Look through the entries for the line containing "Your function should". Then output that line and every line after it, exactly, to the end.

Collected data
= Beginning of Section =
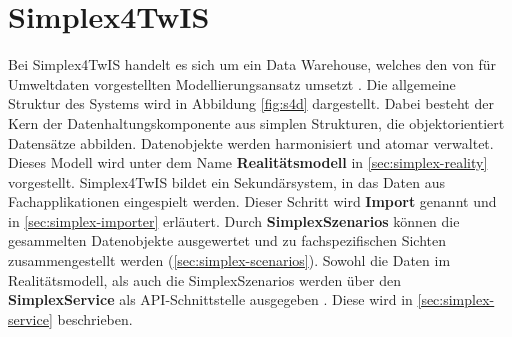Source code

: \section{Simplex4TwIS}

Bei Simplex4TwIS handelt es sich um ein Data Warehouse, welches den von \textcite{rudolfUmweltdatenmanagementGeoInspiration2018} für Umweltdaten vorgestellten Modellierungsansatz umsetzt \parencite{grossmannFachsystemeSchemaevolution2024}. Die allgemeine Struktur des Systems wird in Abbildung \ref{fig:s4d} dargestellt. Dabei besteht der Kern der Datenhaltungskomponente aus simplen Strukturen, die objektorientiert Datensätze abbilden. Datenobjekte werden harmonisiert und atomar verwaltet. Dieses Modell wird unter dem Name \textbf{Realitätsmodell} in \ref{sec:simplex-reality} vorgestellt. Simplex4TwIS bildet ein Sekundärsystem, in das Daten aus Fachapplikationen eingespielt werden. Dieser Schritt wird \textbf{Import} genannt und in \ref{sec:simplex-importer} erläutert. Durch \textbf{SimplexSzenarios} können die gesammelten Datenobjekte ausgewertet und zu fachspezifischen Sichten zusammengestellt werden (\ref{sec:simplex-scenarios}). Sowohl die Daten im Realitätsmodell, als auch die SimplexSzenarios werden über den \textbf{SimplexService} als \acs{API}-Schnittstelle ausgegeben \parencite{grossmannEnvVisioService2022}. Diese wird in \ref{sec:simplex-service} beschrieben.


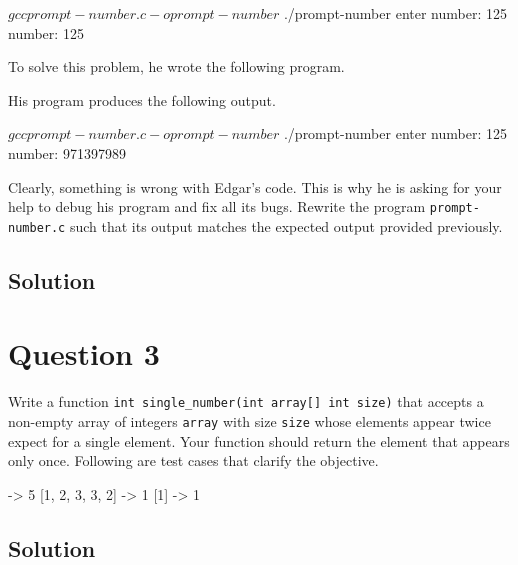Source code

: \documentclass[12pt,letterpaper,twoside]{article}
\begin{document}
\begin{terminal}
$ gcc prompt-number.c -o prompt-number
$ ./prompt-number
enter number: 125
number: 125
\end{terminal}

To solve this problem, he wrote the following program.

\lstset{language=c,tabsize=4}


His program produces the following output.

\begin{terminal}
$ gcc prompt-number.c -o prompt-number
$ ./prompt-number
enter number: 125
number: 971397989
\end{terminal}

\newpage

Clearly, something is wrong with Edgar's code.
This is why he is asking for your help to debug his program and fix all its bugs.
Rewrite the program \texttt{prompt-number.c} such that its output matches the expected output provided previously.

\subsection*{Solution}

\lstset{language=c,tabsize=4}


\newpage

\section*{Question 3}

Write a function \texttt{int single\_number(int array[] int size)} that accepts a non-empty array of integers \texttt{array} with size \texttt{size} whose elements appear twice expect for a single element.
Your function should return the element that appears only once.
Following are test cases that clarify the objective.

\begin{terminal}
[1, -1, 4, 5, 4, 1, -1] -> 5
[1, 2, 3, 3, 2] -> 1
[1] -> 1
\end{terminal}

\subsection*{Solution}

\lstset{language=c,tabsize=4}

\end{document}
= End of Section =
Answer
Your function should return the element that appears only once.
Following are test cases that clarify the objective.

\begin{terminal}
[1, -1, 4, 5, 4, 1, -1] -> 5
[1, 2, 3, 3, 2] -> 1
[1] -> 1
\end{terminal}

\subsection*{Solution}

\lstset{language=c,tabsize=4}

\end{document}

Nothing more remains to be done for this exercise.